Oggi la situazione è cambiata. Gli Stati esistono ancora. A parole sono ancora sovrani. Solo che l’apertura dei confini attraversati da una moneta unica impedisce ogni aggiustamento naturale. E l’aggiustamento naturale per definizione era ed è la svalutazione della moneta. Su questo meccanismo si è retto l’equilibrio economico in Europa e cioè sugli aggiustamenti naturali dei rapporti di cambio, come insegna bene la vicenda dello Sme prima e dopo il 1992. E cioè dalla data della uscita della Italia dallo Sme, che ha avviato l’ultimo periodo di crescita della nostra economia fino al fatidico 2001. Da lì in poi stallo, crescita stentata e ora recessione.

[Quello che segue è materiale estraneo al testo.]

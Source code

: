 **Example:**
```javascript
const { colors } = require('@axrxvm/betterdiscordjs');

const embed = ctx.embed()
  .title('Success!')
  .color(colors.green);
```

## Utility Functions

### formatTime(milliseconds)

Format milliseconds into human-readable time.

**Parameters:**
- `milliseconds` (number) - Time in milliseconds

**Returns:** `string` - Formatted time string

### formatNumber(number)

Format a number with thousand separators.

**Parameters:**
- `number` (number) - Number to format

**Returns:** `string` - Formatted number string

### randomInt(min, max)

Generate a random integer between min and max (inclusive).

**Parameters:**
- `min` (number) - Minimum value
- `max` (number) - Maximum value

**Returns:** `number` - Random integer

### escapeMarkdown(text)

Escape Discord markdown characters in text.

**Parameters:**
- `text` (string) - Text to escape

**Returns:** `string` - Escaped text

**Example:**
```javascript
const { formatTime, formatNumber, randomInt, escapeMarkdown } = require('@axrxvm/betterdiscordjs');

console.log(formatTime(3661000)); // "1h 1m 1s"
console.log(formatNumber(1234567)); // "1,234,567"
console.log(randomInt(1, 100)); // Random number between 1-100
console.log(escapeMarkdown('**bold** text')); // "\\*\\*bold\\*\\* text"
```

Dunque perché l’Euro? Per impedire svalutazioni che avvantaggiano il debitore e scontentano il creditore, innanzitutto perché la svalutazione riduce il valore di un debito nominalmente fissato. Altro che paura atavica dell’inflazione da parte dei tedeschi. Altro che oscure memorie di Weimar come ogni tanto ci ripete qualcuno che ha studiato poca economia e poca storia (Weimar tra il 1924 e il 1929 non è stata affatto lo sfacelo inflazionistico che giornalisti calvi e poco titolati accademicamente ci dipingono). La ragione per cui la Germania non vuole inflazione sta tutta nel fatto che le banche tedesche sono esposte fino al collo verso l’estero dopo avere alimentato bolle immobiliari in Spagna, credito al consumo in Italia e Grecia e avere acquistato a man bassa titoli di stato mediterranei e irlandesi che davano una rendita ben più consistente del virtuoso (si fa per dire) 1% del Bund tedesco.

Dunque la verità è che con l’Euro la Germania ha lucrato sull’indebitamento altrui (ti presto soldi per comprare Mercedes e Bmw attraverso le mie finanziarie), si è arricchita attraverso questo indebitamento, ha messo fuori uso le industrie concorrenti e poi, d’un tratto, al primo segno di crollo del sistema ha ritirato i capitali, come è avvenuto nel giugno del 2011. Di qui la crisi dei debiti sovrani; di qui la crisi politica intraeuropea; di qui il programma Omt su cui deve pronunciarsi ancora una volta la Corte tedesca.

La convocazione dell’emissario della Bce (e gli sbertucciamenti giornalistici a Draghi di questi ultimi giorni) davanti alla Corte tedesca fa capire che ormai in Europa, al di là delle foglie di fico dei vertici e del linguaggio anestetizzante delle burocrazie, ci sono degli Stati egemoni, che perseguono lucidamente un progetto di egemonia a discapito della (ormai ridicola) retorica europeista che vale ad ammantare il perseguimento di questo disegno. L’autorità monetaria che governa le politiche di quattro o cinque Stati in Europa ora si presenta con il cappello in mano davanti alla Corte tedesca promettendo di non spendere più di quanto voluto dal Parlamento tedesco.

A fronte di questa situazione, forse si capisce perché la Corte costituzionale italiana non abbia neanche pensato a seguire la strada del Tribunale tedesco dopo il 2009. Semplicemente non sarebbe stata creduta o presa sul serio. Il che, però, ci fa capire un’ultima cosa. Se nella vicenda dell’unificazione tedesca il ruolo di Stato egemone era stato svolto dalla Prussia, che ha finito per dominare la nascente federazione tedesca, oggi, nella vicenda della unificazione europea questo stesso ruolo è giocato in modo intenzionale e consapevole dalla Germania. Che semplicemente aspira a diventare la Prussia d’Europa.

Forse per questo i rivoluzionari tedeschi della Paulskirche gridavano nel 1848 “bisogna che la Prussia muoia perché la Germania viva”. Perché avevano già capito come sarebbe andata a finire. E come immancabilmente è finita. La Prussia non è morta. Ha fatto nel 1872 una Germania a suo uso e consumo. Però non le è servito granchè.

Adesso mi sa che ci risiamo.Gli inglesi, con tutti i loro problemi, lo hanno capito già da qualche anno. Noi, di solito, ci mettiamo più tempo.